E-levy, Covid levy named among killer taxes by businesses ahead of 2024 budget presentation
A recent survey jointly conducted by accounting firm KPMG and the United Nations Development Programme, has highlighted the profound impact of some taxes on the operations of businesses as the presentation of the 2024 budget approaches.
The study exposes the fiscal hurdles faced by enterprises and offers a range of recommendations to alleviate the tax-related burden.
The survey underscores the considerable concern around taxes such as the Electronic Transfer Levy (E-Levy) and the COVID-19 Levy, which have emerged as significant pain points for businesses, shedding light on how fiscal policies influence the everyday operations of corporate entities.
Businesses have expressed strong apprehensions regarding the current tax landscape, highlighting its adverse implications for their operations. They have identified specific tax areas that, in their view, require modifications to mitigate the challenges they are confronting.
Taxes identified by businesses for potential modification include the E-Levy, COVID-19 Levy, Import Tariffs, Petroleum Levy and the Growth and Sustainability Levy.
Businesses have made a series of recommendations intended to bolster tax revenues and stimulate fiscal savings.
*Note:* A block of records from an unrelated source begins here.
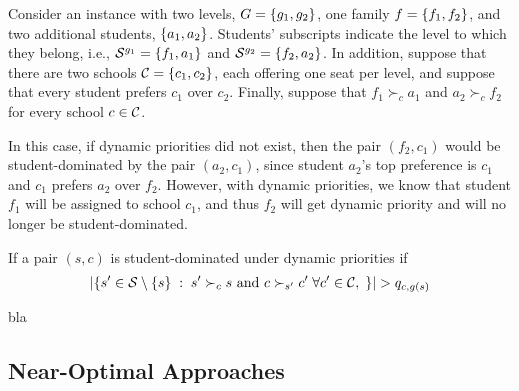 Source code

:         \begin{example}
          Consider an instance with two levels, \(G = \left\{g_1, g_2\right\}\), one family \(f = \left\{f_1, f_2\right\}\), and two additional students, \(\left\{a_1, a_2\right\}\). Students' subscripts indicate the level to which they belong, i.e., \(\mathcal{S}^{g_1} = \left\{f_1, a_1\right\}\) and \(\mathcal{S}^{g_2} = \left\{f_2, a_2\right\}\). In addition, suppose that there are two schools \(\mathcal{C} = \left\{c_1, c_2\right\}\), each offering one seat per level, and suppose that every student prefers \(c_1\) over \(c_2\). Finally, suppose that \(f_1 \succ_c a_1\) and \(a_2 \succ_c f_2\) for every school \(c\in \mathcal{C}\).

          In this case, if dynamic priorities did not exist, then the pair \((f_2, c_1)\) would be student-dominated by the pair \((a_2, c_1)\), since student \(a_2\)'s top preference is \(c_1\) and \(c_1\) prefers \(a_2\) over \(f_2\). However, with dynamic priorities, we know that student \(f_1\) will be assigned to school \(c_1\), and thus \(f_2\) will get dynamic priority and will no longer be student-dominated.
        \end{example}

        \begin{proposition}
          If a pair \((s,c)\) is student-dominated under dynamic priorities if
          \[
          \left|\left\{s'\in \mathcal{S}\setminus \left\{s\right\} \;:\; s' \succ_{c} s \text{ and } c\succ_{s'} c' \; \forall c'\in \mathcal{C}, \; \right\}\right| > q_{c,g(s)}
          \]
        \end{proposition}



        \begin{algorithm}
          bla
        \end{algorithm}

    \subsection{Near-Optimal Approaches}\label{subsec: near optimal heuristics}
The recommendations by businesses include broadening the tax base, rationalizing government expenditure and reviewing government flagship programmes.
Businesses have recognized that while abolishing certain taxes or reducing tax rates may initially result in lower tax revenues, these measures are however likely to stimulate consumption and expenditure, ultimately leading to enhanced tax revenues.
In addition to tax-related matters, businesses underscore the need for continuous digitization and simplification of business registration and licensing processes to enhance efficiency and streamline business operations.
The survey also spotlights the pressing necessity to establish sustainable and affordable funding mechanisms for MSMEs. Businesses recommend expanding programs that incentivize banks to fund MSMEs through risk-sharing strategies.